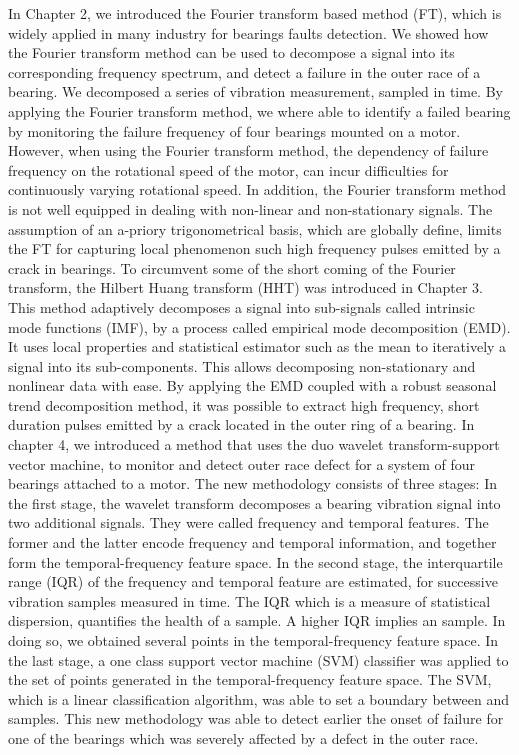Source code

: \documentclass[thesis.tex]{subfiles}
\begin{document}
	\justify
	In Chapter 2, we introduced the Fourier transform based method (FT), which is widely applied in many industry for bearings faults detection. We showed how the Fourier transform method can be used to decompose a signal into its corresponding frequency spectrum, and detect a failure in the outer race of a bearing. We decomposed a series of vibration measurement, sampled in time. By applying the Fourier transform method, we where able to identify a failed bearing by monitoring the failure frequency of four bearings mounted on a motor.
	\justify
	However, when using the Fourier transform method, the dependency of failure frequency on the rotational speed of the motor, can incur difficulties for continuously varying rotational speed. In addition, the Fourier transform method is not well equipped in dealing with non-linear and non-stationary signals. The assumption of an a-priory trigonometrical basis, which are globally define, limits the FT for capturing local phenomenon such high frequency pulses emitted by a crack in bearings.
	\justify
	To circumvent some of the short coming of the Fourier transform, the Hilbert Huang transform (HHT) was introduced in Chapter 3.
	This method adaptively decomposes a signal into sub-signals called intrinsic mode functions (IMF), by a process called empirical mode decomposition (EMD). It uses local properties and statistical estimator such as the mean to iteratively
	 a signal into its sub-components. This allows decomposing non-stationary and nonlinear data with ease.
	By applying the EMD coupled with a robust seasonal trend decomposition method, it was possible to extract high frequency, short duration pulses emitted by a crack located in the outer ring of a bearing.
	\justify
	In chapter 4, we introduced a method that uses the duo wavelet transform-support vector machine, to monitor and detect outer race defect for a system of four bearings attached to a motor. The new methodology consists of three stages: In the first stage, the wavelet transform decomposes a bearing vibration signal into two additional signals. They were called frequency and temporal features. The former and the latter encode frequency and temporal information, and together form the temporal-frequency feature space. In the second stage, the interquartile range (IQR) of the frequency and temporal feature are estimated, for successive vibration samples measured in time. The IQR which is a measure of statistical dispersion, quantifies the health of a sample. A higher IQR implies an  sample. In doing so, we obtained several points in the temporal-frequency feature space.
	\justify
	In the last stage, a one class support vector machine (SVM) classifier was applied to the set of points generated in the temporal-frequency feature space. The SVM, which is a linear classification algorithm, was able to set a boundary between  and  samples.
	This new methodology was able to detect earlier the onset of failure for one of the bearings which was severely affected by a defect in the outer race.
	
\end{document}
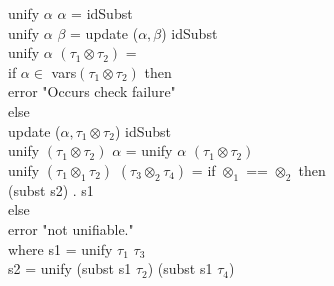 \documentclass[11pt]{article}
\begin{document}
\begin{smallprogram*}
\> unify $\alpha$ $\alpha$ = idSubst \\
\> unify $\alpha$ $\beta$ = update ($\alpha, \beta$) idSubst \\
\> unify $\alpha$ $(\tau_1\otimes\tau_2)$ = \\
\>             if $\alpha\in$ vars$(\tau_1\otimes\tau_2)$ then\\
\>                error "Occurs check failure"\\
\>             else\\
\>                update ($\alpha, \tau_1\otimes\tau_2$) idSubst \\
\> unify $(\tau_1\otimes\tau_2)$ $\alpha$ = unify $\alpha$ $(\tau_1\otimes\tau_2)$ \\
\> unify $(\tau_1\otimes_1\tau_2)$ $(\tau_3\otimes_2\tau_4)$ = if $\otimes_1$ == $\otimes_2$ then\\
\>                                       (subst s2) . s1 \\
\>                                     else \\
\>                                       error "not unifiable." \\
\>               where s1 = unify $\tau_1$ $\tau_3$  \\
\>                       s2 = unify (subst s1 $\tau_2$) (subst s1 $\tau_4$) \\
\end{smallprogram*}

\end{document}
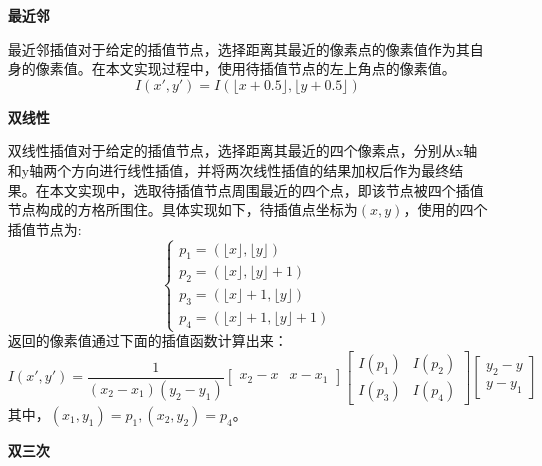 \documentclass[UTF8]{ctexart}
\begin{document}
\begin{itemize}
    \item [\textbf{最近邻}]

    最近邻插值对于给定的插值节点，选择距离其最近的像素点的像素值作为其自身的像素值。在本文实现过程中，使用待插值节点的左上角点的像素值。
    $$I(x',y')=I(\lfloor x+0.5 \rfloor,\lfloor y+0.5 \rfloor)$$
    \item [\textbf{双线性}]
    
    双线性插值对于给定的插值节点，选择距离其最近的四个像素点，分别从x轴和y轴两个方向进行线性插值，并将两次线性插值的结果加权后作为最终结果。在本文实现中，选取待插值节点周围最近的四个点，即该节点被四个插值节点构成的方格所围住。具体实现如下，$待插值点坐标为(x,y)$，使用的四个插值节点为:
    \begin{equation}
        \begin{cases}
            p_1 = (\lfloor x \rfloor , \lfloor y \rfloor)\\
            p_2 = (\lfloor x \rfloor, \lfloor y \rfloor +1)\\
            p_3 = (\lfloor x \rfloor +1, \lfloor y \rfloor)\\
            p_4 = (\lfloor x \rfloor +1, \lfloor y \rfloor +1)
        \end{cases}
    \end{equation}
    返回的像素值通过下面的插值函数计算出来：
$$
        I(x',y')=\frac{1}{(x_2-x_1)(y_2-y_1)}
        \left[
        \begin{matrix}
            x_2-x & x-x_1
        \end{matrix}    
        \right]
        \left[
        \begin{matrix}
            I(p_1) & I(p_2)\\
            I(p_3) & I(p_4)
        \end{matrix}    
        \right]
        \left[
        \begin{matrix}
            y_2-y\\
            y-y_1
        \end{matrix}    
        \right]
$$
    其中，$(x_1,y_1)=p_1, (x_2,y_2)=p_4$。

    \item [\textbf{双三次}]
    

\end{itemize}
\end{document}
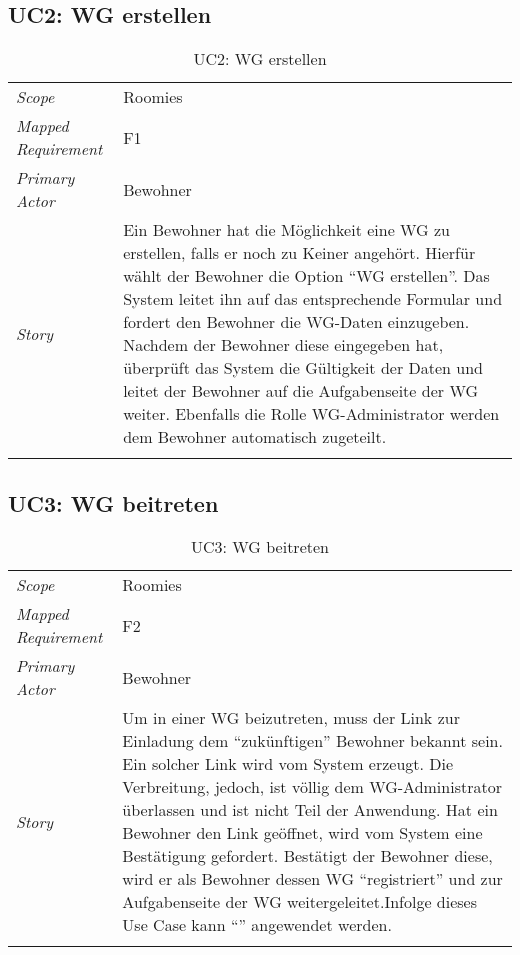 \subsection{UC2: WG erstellen}\label{subsec:uc2}
\begin{table}[H]
	\tablestyle
	\tablealtcolored
	\begin{tabularx}{\textwidth}{lX}
		\tablebody
			\textit{Scope} &
			Roomies
			\tabularnewline
			\textit{Mapped Requirement} &
			F1
			\tabularnewline
			\textit{Primary Actor} &
			Bewohner
			\tabularnewline
			\textit{Story} &
			Ein Bewohner hat die Möglichkeit eine WG zu erstellen, falls er noch zu Keiner angehört. Hierfür wählt der Bewohner die Option ``WG erstellen''. Das System leitet ihn auf das entsprechende Formular und fordert den Bewohner die WG-Daten einzugeben. Nachdem der Bewohner diese eingegeben hat, überprüft das System die Gültigkeit der Daten und leitet der Bewohner auf die Aufgabenseite der WG weiter. Ebenfalls die Rolle WG-Administrator werden dem Bewohner automatisch zugeteilt.
			\tabularnewline
		\tableend
	\end{tabularx}
	\caption{UC2: WG erstellen}
\end{table}


\subsection{UC3: WG beitreten}\label{subsec:uc3}
\begin{table}[H]
	\tablestyle
	\tablealtcolored
	\begin{tabularx}{\textwidth}{lX}
		\tablebody
			\textit{Scope} &
			Roomies
			\tabularnewline
			\textit{Mapped Requirement} &
			F2
			\tabularnewline
			\textit{Primary Actor} &
			Bewohner
			\tabularnewline
			\textit{Story} &
			Um in einer WG beizutreten, muss der Link zur Einladung dem ``zukünftigen'' Bewohner bekannt sein. Ein solcher Link wird vom System erzeugt. Die Verbreitung, jedoch, ist völlig dem WG-Administrator überlassen und ist nicht Teil der Anwendung. Hat ein Bewohner den Link geöffnet, wird vom System eine Bestätigung gefordert. Bestätigt der Bewohner diese, wird er als Bewohner dessen WG ``registriert'' und zur Aufgabenseite der WG weitergeleitet.\newline Infolge dieses Use Case kann ``\nameref{subsec:uc11}'' angewendet werden.
			\tabularnewline
		\tableend
	\end{tabularx}
	\caption{UC3: WG beitreten}
\end{table}


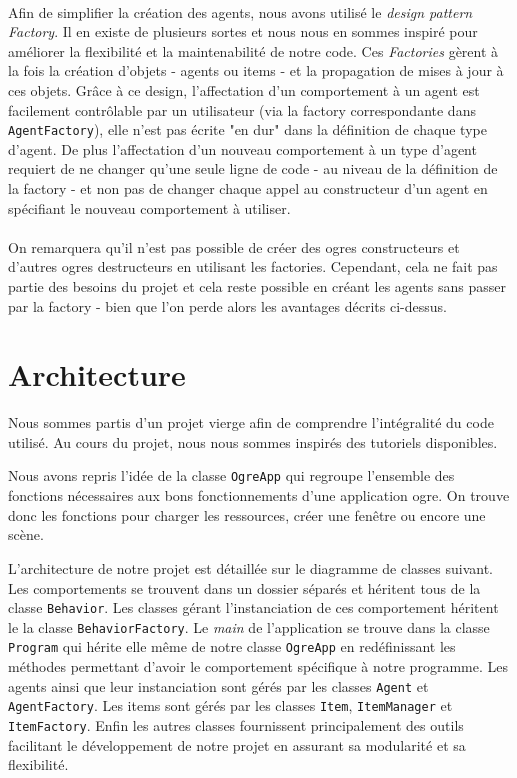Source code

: \paragraph{}
Afin de simplifier la création des agents, nous avons utilisé le \emph{design
pattern Factory}. Il en existe de plusieurs sortes et nous nous en sommes
inspiré pour améliorer la flexibilité et la maintenabilité de notre
code. Ces \emph{Factories} gèrent à la fois la création d'objets - agents ou
items - et la propagation de mises à jour à ces objets. Grâce à ce design,
l'affectation d'un comportement à un agent est facilement contrôlable par un
utilisateur (via la factory correspondante dans \verb!AgentFactory!), elle
n'est pas écrite "en dur" dans la définition de chaque type d'agent. De plus
l'affectation d'un nouveau comportement à un type d'agent requiert de ne
changer qu'une seule ligne de code - au niveau de la définition de la factory
- et non pas de changer chaque appel au constructeur d'un agent en spécifiant
le nouveau comportement à utiliser.

\paragraph{}
On remarquera qu'il n'est pas possible de créer des ogres constructeurs et
d'autres ogres destructeurs en utilisant les factories. Cependant, cela ne
fait pas partie des besoins du projet et cela reste possible en créant les
agents sans passer par la factory - bien que l'on perde alors les avantages
décrits ci-dessus.

\section{Architecture}
Nous sommes partis d'un projet vierge afin de comprendre l'intégralité du code
utilisé. Au cours du projet, nous nous sommes inspirés des tutoriels
disponibles.

Nous avons repris l'idée de la classe \texttt{OgreApp} qui regroupe l'ensemble
des fonctions nécessaires aux bons fonctionnements d'une application ogre. On
trouve donc les fonctions pour charger les ressources, créer une fenêtre ou
encore une scène.

L'architecture de notre projet est détaillée sur le diagramme de classes
suivant. Les comportements se trouvent dans un dossier séparés et héritent
tous de la classe \verb!Behavior!. Les classes gérant l'instanciation de ces
comportement héritent le la classe \verb!BehaviorFactory!. Le \emph{main} de
l'application se trouve dans la classe \verb!Program! qui hérite elle même de
notre classe \verb!OgreApp! en redéfinissant les méthodes permettant d'avoir
le comportement spécifique à notre programme. Les agents ainsi que leur
instanciation sont gérés par les classes \verb!Agent! et \verb!AgentFactory!. Les
items sont gérés par les classes \verb!Item!, \verb!ItemManager! et
\verb!ItemFactory!. Enfin les autres classes fournissent principalement des
outils facilitant le développement de notre projet en assurant sa modularité
et sa flexibilité.

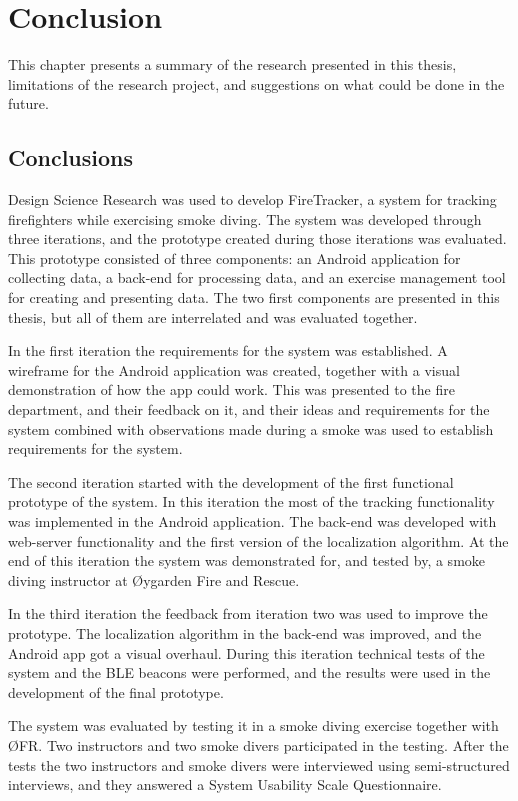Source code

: \documentclass[../Main/thesis.tex]{subfiles}
\begin{document}
\chapter{Conclusion}
\label{ch:conclusion}
This chapter presents a summary of the research presented in this thesis, limitations of the research project, and suggestions on what could be done in the future.

\section{Conclusions}
Design Science Research was used to develop FireTracker, a system for tracking firefighters while exercising smoke diving.
The system was developed through three iterations, and the prototype created during those iterations was evaluated.
This prototype consisted of three components: an Android application for collecting data, a back-end for processing data, and an exercise management tool for creating and presenting data.
The two first components are presented in this thesis, but all of them are interrelated and was evaluated together.

In the first iteration the requirements for the system was established. 
A wireframe for the Android application was created, together with a visual demonstration of how the app could work.
This was presented to the fire department, and their feedback on it, and their ideas and requirements for the system combined with observations made during a smoke was used to establish requirements for the system.

The second iteration started with the development of the first functional prototype of the system.
In this iteration the most of the tracking functionality was implemented in the Android application.
The back-end was developed with web-server functionality and the first version of the localization algorithm.
At the end of this iteration the system was demonstrated for, and tested by, a smoke diving instructor at Øygarden Fire and Rescue.


In the third iteration the feedback from iteration two was used to improve the prototype.
The localization algorithm in the back-end was improved, and the Android app got a visual overhaul.
During this iteration technical tests of the system and the BLE beacons were performed, and the results were used in the development of the final prototype.

The system was evaluated by testing it in a smoke diving exercise together with ØFR.
Two instructors and two smoke divers participated in the testing.
After the tests the two instructors and smoke divers were interviewed using semi-structured interviews, and they answered a System Usability Scale Questionnaire.
\end{document}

□ □ □ □ □ □ □

(TASK BRIEF): From the entries above, restate word for word the lines from the line containing "This prototype consisted" to the line containing "The back-end was developed", both ends included, and nothing more.

(RESPONSE AREA):
This prototype consisted of three components: an Android application for collecting data, a back-end for processing data, and an exercise management tool for creating and presenting data.
The two first components are presented in this thesis, but all of them are interrelated and was evaluated together.

In the first iteration the requirements for the system was established. 
A wireframe for the Android application was created, together with a visual demonstration of how the app could work.
This was presented to the fire department, and their feedback on it, and their ideas and requirements for the system combined with observations made during a smoke was used to establish requirements for the system.

The second iteration started with the development of the first functional prototype of the system.
In this iteration the most of the tracking functionality was implemented in the Android application.
The back-end was developed with web-server functionality and the first version of the localization algorithm.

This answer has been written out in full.